運送会社にとって、荷主が顧客となりますが、中小零細規模の運送業者の場合は荷主ではなく大手運送会社やメーカーなどが多いといえます。
大手物流企業やメーカーなどはサービスの一部休止や縮小を決めているその一方で、豪雨や台風、地震などが起きても稼働を命じられるドライバーも少なくないのが中小零細規模の運送業者です。
日本は地震が頻発する国であり、最近では異常気象の影響で突然の豪雨などに見舞われることも少なくありません。
自然災害が増える今だからこそ、零細物流の在り方について考えるべきといえるでしょう。
下請けで活躍する代走するトラックは「傭車」と呼ばれており、大手なら6~8割、中小企業で大手の荷主を抱える元請会社なら6割がその割合となっています。
大手などの元請けが人手不足のときに使うだけでなく、自社便の運行時間が超過することで労働法違反にならないためにも利用されることがあります。

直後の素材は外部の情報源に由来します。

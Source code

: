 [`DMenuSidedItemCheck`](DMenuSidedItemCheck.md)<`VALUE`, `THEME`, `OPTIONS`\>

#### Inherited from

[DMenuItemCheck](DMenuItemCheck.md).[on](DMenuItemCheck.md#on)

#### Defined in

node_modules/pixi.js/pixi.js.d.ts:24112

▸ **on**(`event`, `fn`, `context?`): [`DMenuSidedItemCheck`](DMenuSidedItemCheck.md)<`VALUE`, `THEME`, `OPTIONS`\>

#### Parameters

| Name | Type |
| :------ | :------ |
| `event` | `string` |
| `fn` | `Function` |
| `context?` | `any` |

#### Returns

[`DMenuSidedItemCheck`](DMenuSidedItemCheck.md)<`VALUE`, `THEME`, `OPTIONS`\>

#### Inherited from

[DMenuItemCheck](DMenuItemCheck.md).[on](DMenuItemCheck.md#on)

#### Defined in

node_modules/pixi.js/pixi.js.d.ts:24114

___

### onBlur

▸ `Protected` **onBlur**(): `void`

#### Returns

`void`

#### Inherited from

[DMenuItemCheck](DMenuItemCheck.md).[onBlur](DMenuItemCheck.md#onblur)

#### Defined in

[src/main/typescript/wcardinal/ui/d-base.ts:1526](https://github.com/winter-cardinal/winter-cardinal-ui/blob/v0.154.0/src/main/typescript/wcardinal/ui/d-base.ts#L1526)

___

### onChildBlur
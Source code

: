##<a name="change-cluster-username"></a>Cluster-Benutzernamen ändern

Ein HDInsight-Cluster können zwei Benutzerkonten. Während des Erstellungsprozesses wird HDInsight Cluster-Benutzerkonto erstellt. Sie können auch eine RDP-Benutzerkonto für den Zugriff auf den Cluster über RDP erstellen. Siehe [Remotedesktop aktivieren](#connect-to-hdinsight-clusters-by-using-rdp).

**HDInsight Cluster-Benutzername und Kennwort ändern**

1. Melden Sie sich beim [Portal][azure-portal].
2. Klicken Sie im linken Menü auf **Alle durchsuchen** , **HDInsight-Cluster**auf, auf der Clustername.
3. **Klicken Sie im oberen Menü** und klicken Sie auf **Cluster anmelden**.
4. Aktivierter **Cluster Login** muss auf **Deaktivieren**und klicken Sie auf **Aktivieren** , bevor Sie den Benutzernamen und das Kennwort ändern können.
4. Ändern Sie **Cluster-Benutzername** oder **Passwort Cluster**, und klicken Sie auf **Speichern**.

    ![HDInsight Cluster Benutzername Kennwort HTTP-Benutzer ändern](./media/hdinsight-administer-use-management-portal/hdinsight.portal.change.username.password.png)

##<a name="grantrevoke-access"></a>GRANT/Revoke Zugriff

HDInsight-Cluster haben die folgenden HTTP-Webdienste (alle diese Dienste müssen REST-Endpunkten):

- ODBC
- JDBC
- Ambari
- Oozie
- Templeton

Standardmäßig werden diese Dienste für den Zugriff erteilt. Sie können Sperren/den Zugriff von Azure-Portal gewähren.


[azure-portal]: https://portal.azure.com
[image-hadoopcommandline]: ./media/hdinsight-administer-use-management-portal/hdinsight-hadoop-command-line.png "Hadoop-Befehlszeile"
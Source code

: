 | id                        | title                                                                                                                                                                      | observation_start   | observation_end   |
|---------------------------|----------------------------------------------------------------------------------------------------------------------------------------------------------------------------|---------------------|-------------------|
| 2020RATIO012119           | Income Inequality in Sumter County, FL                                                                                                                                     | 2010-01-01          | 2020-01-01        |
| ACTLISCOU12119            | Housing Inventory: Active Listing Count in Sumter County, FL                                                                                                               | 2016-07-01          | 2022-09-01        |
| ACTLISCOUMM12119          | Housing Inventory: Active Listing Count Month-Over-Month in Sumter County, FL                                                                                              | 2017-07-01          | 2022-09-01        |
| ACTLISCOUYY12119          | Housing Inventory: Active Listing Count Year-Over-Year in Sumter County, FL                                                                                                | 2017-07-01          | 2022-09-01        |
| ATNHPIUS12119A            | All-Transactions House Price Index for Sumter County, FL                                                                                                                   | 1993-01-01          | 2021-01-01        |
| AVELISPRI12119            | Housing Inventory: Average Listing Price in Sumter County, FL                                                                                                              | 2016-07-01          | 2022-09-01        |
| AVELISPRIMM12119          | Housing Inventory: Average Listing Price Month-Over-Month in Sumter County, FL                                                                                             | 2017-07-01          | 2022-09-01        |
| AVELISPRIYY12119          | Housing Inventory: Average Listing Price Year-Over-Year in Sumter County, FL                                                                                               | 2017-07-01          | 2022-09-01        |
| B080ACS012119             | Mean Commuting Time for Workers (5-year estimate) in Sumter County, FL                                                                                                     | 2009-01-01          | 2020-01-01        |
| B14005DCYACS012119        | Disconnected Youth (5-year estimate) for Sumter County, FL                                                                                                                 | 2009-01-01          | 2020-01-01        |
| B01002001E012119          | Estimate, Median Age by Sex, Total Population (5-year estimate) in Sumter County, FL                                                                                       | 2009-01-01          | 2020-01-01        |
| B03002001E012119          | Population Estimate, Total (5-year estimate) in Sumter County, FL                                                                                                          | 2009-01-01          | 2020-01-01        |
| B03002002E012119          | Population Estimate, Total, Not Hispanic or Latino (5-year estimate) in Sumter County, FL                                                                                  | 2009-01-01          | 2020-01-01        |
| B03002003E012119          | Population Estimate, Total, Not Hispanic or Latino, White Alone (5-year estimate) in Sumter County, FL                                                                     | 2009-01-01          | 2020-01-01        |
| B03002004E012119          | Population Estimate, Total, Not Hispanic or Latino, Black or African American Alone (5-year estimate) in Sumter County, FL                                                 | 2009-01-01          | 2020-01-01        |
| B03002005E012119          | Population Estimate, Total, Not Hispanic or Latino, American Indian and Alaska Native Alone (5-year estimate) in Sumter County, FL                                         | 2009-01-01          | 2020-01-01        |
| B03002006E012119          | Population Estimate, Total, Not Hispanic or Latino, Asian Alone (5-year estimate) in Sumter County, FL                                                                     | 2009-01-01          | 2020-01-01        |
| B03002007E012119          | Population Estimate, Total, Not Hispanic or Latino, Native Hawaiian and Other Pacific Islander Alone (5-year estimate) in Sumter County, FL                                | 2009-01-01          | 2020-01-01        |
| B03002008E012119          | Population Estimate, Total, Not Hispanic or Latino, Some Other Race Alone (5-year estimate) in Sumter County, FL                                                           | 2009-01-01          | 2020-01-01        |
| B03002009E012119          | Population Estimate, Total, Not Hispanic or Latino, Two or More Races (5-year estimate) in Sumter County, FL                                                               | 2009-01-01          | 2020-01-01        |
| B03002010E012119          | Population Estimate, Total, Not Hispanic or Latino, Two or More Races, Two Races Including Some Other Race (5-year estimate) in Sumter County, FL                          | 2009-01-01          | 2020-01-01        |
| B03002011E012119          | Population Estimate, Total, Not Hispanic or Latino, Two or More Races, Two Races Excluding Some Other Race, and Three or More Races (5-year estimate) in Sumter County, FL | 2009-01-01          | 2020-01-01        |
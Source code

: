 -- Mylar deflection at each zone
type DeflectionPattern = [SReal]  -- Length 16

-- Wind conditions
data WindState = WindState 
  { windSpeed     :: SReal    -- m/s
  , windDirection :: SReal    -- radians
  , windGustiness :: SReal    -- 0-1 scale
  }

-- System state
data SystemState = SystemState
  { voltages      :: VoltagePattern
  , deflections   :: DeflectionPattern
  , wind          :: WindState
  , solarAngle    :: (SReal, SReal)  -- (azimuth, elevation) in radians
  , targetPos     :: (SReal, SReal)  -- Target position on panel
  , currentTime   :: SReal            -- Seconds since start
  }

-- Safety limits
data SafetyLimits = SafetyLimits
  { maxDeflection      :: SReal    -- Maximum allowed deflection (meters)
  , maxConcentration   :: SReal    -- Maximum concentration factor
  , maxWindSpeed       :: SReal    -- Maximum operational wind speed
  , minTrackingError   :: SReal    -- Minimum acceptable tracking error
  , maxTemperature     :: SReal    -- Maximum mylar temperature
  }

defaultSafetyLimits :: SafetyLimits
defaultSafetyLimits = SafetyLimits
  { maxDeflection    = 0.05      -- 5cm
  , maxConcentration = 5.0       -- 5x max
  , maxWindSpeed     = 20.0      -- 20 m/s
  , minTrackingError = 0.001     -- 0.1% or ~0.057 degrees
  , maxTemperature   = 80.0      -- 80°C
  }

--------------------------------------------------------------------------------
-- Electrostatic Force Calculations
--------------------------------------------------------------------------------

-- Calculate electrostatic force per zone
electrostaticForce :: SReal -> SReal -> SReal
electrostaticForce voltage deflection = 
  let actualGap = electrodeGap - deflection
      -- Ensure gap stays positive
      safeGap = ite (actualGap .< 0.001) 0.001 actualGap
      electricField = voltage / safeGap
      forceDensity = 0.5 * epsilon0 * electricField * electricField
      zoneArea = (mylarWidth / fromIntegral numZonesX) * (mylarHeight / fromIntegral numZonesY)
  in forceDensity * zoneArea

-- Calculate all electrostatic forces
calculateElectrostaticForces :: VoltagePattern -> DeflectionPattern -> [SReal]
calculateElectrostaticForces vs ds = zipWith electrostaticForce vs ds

傭車はあくまでも下請けという弱い立場のため、台風など危険な状況でもトラックを走らせなければならない過酷なケースも多いといえるでしょう。
また、下請けのさらに下請けである孫請けや、その下のひ孫請けなどは、運賃はダンピングされてしまい、仕事は過酷なのに収入は不十分など、末端ほど労働環境が悪化しやすくなります。
走ることができないなら他社に依頼するといわれてしまうことを恐れて、無理にでも赤字覚悟でトラックを走らせるケースもあるようです。
中小零細の運送業者がコンプライアンスや労働基準法を守りにくいのは、このような重層下請の構造が関係しているともいえます。
自然災害などで危険な状況の中、トラックを走らせたくないと誰もが考えるものでしょう。
しかしドライバーの多くは日給と手当が基本となる日給月給制のため、仕事がなければ収入に影響します。
大型連休が増えることや、災害の発生で仕事がキャンセルになれば、休みは増えてもけっして歓迎できることではないといえます。
雨風が吹き荒れる中でも、トラックを走らせることが必要である労働環境は、ドライバーの安全確保やコンプライアンス遵守の意識と遠いといえます。
需要があれば走らなければならない中小零細の運送業者は、大手のコンプライアンスの厳格化や荷主都合などの影響を受けることとなり、労働環境はより過酷なものになっているともいえるでしょう。